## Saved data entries
┌──

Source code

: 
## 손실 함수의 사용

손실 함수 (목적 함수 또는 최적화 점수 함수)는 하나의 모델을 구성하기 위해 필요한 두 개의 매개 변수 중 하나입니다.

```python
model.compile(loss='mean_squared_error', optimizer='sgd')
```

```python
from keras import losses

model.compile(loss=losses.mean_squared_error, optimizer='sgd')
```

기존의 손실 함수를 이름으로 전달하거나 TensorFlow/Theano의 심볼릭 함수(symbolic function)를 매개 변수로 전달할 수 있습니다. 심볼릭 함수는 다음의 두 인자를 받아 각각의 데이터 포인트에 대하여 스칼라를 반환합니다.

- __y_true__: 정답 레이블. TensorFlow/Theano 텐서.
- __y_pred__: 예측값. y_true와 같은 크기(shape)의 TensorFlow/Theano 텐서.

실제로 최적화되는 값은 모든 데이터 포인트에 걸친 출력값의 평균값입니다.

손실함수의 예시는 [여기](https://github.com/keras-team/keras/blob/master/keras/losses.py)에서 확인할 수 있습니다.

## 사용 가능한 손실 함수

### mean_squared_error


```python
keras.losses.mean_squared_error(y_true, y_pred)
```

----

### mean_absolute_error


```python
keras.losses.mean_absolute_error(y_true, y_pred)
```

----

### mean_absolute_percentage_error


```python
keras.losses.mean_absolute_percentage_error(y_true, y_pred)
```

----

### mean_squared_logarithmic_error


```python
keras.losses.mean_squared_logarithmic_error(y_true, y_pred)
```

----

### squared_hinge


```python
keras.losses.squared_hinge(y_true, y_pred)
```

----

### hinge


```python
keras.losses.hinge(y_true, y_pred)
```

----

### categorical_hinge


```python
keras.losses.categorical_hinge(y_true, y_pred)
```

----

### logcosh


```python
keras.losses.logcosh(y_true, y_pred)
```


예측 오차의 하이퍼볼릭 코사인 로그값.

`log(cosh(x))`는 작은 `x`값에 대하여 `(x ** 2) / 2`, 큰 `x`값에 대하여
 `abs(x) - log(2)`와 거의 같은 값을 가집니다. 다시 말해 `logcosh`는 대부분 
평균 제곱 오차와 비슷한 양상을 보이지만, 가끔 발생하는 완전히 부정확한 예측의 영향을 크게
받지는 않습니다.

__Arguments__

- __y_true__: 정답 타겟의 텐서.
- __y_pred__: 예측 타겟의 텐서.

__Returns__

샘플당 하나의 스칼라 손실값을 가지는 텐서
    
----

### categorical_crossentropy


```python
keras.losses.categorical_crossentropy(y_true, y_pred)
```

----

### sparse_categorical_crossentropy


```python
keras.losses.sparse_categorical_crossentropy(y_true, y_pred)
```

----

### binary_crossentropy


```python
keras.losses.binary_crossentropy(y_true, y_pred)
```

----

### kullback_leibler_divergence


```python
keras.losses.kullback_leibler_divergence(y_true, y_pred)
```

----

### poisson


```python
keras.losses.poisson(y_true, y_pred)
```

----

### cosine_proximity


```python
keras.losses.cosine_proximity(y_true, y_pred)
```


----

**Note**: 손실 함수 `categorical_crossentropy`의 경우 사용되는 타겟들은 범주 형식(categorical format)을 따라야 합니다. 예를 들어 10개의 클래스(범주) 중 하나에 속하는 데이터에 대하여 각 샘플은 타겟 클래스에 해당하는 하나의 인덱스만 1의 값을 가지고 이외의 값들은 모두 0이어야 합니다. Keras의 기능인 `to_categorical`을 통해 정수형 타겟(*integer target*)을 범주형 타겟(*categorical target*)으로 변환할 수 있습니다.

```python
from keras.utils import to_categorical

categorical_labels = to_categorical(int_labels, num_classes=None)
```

└──
┌──

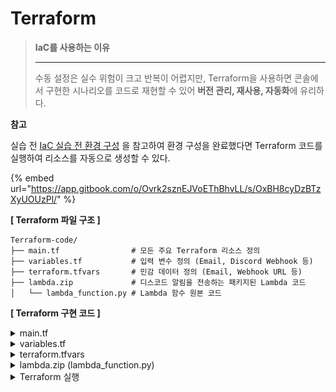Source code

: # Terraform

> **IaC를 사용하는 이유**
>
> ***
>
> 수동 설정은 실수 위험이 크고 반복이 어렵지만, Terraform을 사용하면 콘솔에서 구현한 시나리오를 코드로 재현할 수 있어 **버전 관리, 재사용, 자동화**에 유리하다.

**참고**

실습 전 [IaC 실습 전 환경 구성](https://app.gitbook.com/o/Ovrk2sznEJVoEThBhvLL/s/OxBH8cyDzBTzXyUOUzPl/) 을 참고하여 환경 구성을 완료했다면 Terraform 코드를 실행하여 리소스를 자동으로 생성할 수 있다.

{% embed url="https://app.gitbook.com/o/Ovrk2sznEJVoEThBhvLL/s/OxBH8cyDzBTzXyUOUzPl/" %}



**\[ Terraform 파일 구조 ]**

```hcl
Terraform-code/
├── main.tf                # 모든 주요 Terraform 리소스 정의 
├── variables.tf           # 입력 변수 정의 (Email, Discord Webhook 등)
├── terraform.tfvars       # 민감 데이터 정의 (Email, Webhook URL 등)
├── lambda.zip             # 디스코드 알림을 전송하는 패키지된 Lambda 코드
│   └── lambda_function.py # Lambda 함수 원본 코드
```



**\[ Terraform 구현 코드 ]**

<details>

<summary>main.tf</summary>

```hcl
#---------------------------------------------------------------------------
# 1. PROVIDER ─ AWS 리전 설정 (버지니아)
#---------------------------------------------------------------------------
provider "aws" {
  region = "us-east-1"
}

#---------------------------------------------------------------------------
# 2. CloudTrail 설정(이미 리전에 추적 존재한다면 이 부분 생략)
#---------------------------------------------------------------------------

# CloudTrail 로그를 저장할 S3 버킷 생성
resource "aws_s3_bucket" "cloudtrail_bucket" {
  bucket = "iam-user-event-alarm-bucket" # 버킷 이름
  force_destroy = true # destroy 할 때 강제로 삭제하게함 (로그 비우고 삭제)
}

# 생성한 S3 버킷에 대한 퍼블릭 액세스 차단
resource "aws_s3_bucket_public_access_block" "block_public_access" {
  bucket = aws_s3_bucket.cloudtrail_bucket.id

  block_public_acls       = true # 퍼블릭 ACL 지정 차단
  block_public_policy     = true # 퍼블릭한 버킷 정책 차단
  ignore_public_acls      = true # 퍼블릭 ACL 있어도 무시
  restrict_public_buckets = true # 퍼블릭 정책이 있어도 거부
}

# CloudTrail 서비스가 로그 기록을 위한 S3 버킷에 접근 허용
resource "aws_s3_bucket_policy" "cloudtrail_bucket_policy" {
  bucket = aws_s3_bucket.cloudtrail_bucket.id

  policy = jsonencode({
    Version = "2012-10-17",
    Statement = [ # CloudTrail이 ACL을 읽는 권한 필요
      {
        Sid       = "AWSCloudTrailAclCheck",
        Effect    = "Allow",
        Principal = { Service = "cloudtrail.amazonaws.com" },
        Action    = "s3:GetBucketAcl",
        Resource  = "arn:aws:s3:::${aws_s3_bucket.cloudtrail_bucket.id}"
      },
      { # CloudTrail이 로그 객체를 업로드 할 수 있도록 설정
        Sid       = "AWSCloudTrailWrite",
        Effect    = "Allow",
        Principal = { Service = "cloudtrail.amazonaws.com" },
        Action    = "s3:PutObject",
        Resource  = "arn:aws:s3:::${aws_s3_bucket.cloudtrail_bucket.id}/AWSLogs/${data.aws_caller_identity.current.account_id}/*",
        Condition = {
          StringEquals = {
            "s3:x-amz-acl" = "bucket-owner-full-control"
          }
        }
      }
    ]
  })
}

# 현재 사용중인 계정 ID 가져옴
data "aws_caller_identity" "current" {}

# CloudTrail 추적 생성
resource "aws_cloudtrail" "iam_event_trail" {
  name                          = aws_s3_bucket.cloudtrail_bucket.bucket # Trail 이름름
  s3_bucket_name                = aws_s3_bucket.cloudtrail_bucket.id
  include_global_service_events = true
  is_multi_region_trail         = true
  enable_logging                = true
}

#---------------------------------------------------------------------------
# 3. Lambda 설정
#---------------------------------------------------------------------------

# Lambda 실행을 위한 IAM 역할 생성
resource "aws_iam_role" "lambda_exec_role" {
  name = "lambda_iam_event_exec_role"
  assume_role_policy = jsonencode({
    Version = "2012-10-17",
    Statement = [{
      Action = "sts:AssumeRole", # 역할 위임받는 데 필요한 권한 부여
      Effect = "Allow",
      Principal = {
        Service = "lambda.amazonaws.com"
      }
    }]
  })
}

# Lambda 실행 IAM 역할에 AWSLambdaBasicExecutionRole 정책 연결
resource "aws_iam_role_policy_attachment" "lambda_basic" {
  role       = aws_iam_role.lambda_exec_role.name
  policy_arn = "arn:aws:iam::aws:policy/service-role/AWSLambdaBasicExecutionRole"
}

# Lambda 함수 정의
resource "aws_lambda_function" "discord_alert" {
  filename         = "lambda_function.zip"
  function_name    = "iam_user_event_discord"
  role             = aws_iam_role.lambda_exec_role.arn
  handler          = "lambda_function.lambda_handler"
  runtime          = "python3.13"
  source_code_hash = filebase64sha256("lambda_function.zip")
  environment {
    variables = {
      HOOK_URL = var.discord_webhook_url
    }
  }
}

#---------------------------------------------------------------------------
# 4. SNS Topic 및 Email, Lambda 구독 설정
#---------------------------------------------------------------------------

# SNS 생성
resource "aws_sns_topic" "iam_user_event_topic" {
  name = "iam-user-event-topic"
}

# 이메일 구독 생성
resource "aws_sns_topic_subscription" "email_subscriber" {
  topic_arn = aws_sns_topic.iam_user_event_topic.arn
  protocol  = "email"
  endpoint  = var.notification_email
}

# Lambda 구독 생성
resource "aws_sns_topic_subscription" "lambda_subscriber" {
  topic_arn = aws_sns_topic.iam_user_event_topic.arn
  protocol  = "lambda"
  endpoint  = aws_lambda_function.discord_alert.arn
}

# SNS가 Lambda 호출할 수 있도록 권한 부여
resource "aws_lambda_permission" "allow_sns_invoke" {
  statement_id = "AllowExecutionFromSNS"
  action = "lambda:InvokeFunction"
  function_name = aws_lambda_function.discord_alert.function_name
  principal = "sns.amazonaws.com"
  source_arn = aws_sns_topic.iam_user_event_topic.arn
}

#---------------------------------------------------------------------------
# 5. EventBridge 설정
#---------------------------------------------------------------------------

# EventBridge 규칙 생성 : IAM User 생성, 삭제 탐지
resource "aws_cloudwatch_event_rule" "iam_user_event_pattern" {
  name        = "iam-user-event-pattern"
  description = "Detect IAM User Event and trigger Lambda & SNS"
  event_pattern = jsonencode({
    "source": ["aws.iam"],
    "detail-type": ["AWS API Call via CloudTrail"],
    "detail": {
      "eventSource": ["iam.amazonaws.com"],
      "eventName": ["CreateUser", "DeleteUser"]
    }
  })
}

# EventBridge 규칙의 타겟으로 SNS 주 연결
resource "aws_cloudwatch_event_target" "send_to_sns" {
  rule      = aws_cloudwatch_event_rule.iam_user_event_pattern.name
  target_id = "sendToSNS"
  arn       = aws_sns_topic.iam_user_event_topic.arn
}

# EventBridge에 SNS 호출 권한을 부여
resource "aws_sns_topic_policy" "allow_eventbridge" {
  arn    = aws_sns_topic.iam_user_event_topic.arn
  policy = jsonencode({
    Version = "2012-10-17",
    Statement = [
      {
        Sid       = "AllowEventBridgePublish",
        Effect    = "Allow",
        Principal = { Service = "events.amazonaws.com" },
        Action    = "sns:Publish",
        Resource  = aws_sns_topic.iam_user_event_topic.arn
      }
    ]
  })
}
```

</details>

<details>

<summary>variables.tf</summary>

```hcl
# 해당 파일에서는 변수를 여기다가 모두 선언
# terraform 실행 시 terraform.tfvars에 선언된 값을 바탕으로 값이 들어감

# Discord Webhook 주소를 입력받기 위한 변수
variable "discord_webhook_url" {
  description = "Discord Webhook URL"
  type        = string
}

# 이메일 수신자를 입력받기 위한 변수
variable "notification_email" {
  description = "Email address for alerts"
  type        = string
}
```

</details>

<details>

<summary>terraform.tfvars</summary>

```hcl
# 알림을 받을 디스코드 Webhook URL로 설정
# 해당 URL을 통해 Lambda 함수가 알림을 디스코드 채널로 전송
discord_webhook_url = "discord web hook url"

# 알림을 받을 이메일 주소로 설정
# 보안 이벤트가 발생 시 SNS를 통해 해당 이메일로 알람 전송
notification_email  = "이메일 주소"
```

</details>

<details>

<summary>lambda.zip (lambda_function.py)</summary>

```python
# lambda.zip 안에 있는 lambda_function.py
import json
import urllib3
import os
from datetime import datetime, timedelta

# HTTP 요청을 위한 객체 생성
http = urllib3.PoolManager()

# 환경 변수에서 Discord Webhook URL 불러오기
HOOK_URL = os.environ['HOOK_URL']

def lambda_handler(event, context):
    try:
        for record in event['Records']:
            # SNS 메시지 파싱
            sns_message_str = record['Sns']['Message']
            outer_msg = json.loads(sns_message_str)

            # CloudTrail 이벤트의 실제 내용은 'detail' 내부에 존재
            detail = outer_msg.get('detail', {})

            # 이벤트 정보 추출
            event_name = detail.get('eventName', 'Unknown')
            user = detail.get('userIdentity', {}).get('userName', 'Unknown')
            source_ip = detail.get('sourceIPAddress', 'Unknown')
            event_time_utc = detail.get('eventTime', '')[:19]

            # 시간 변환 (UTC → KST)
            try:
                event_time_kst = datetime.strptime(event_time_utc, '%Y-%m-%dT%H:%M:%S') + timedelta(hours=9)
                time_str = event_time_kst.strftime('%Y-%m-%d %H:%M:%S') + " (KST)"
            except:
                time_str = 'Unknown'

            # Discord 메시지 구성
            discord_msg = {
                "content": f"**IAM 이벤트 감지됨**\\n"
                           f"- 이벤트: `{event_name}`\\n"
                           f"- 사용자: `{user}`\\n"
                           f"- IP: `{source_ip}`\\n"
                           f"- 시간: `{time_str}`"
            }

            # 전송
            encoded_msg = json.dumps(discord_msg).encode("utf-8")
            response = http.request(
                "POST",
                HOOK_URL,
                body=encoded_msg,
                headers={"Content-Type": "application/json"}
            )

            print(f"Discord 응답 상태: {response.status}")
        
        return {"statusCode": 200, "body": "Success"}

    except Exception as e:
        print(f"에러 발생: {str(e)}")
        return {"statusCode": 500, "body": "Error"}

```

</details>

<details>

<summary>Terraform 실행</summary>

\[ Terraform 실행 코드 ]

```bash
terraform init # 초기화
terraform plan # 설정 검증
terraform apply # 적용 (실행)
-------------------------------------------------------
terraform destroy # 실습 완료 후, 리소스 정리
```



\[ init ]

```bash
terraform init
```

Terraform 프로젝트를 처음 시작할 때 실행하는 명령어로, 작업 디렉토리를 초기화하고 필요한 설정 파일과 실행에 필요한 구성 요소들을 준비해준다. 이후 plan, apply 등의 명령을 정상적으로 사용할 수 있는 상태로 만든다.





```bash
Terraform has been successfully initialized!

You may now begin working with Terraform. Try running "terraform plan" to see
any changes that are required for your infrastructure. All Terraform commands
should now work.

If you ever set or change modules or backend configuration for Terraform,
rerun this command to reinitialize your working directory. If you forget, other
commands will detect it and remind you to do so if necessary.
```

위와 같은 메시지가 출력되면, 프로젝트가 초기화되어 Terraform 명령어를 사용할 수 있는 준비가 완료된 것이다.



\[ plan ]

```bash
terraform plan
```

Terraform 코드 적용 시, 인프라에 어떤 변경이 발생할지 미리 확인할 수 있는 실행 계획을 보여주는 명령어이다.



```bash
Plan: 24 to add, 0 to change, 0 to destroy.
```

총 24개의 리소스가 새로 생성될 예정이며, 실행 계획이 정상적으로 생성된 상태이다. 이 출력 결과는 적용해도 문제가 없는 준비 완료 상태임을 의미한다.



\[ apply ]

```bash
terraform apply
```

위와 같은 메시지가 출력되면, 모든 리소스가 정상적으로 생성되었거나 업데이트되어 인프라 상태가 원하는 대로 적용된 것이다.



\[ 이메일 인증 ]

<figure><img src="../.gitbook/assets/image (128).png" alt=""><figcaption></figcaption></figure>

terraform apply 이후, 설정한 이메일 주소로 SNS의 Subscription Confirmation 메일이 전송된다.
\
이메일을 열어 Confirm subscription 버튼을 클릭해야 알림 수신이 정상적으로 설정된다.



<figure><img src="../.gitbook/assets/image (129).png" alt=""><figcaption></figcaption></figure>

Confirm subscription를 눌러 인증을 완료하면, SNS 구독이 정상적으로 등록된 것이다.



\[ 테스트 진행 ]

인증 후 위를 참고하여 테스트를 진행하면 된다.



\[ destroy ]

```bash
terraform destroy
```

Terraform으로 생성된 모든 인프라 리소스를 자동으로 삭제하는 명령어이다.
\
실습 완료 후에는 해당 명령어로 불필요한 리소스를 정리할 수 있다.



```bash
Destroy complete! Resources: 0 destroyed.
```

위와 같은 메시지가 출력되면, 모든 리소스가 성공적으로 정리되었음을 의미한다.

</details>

└──

## Prompt
Filter the entries down to the lines holding the string "logcosh". Copy each of those lines.

## Answer to the problem
### logcosh
keras.losses.logcosh(y_true, y_pred)
 `abs(x) - log(2)`와 거의 같은 값을 가집니다. 다시 말해 `logcosh`는 대부분 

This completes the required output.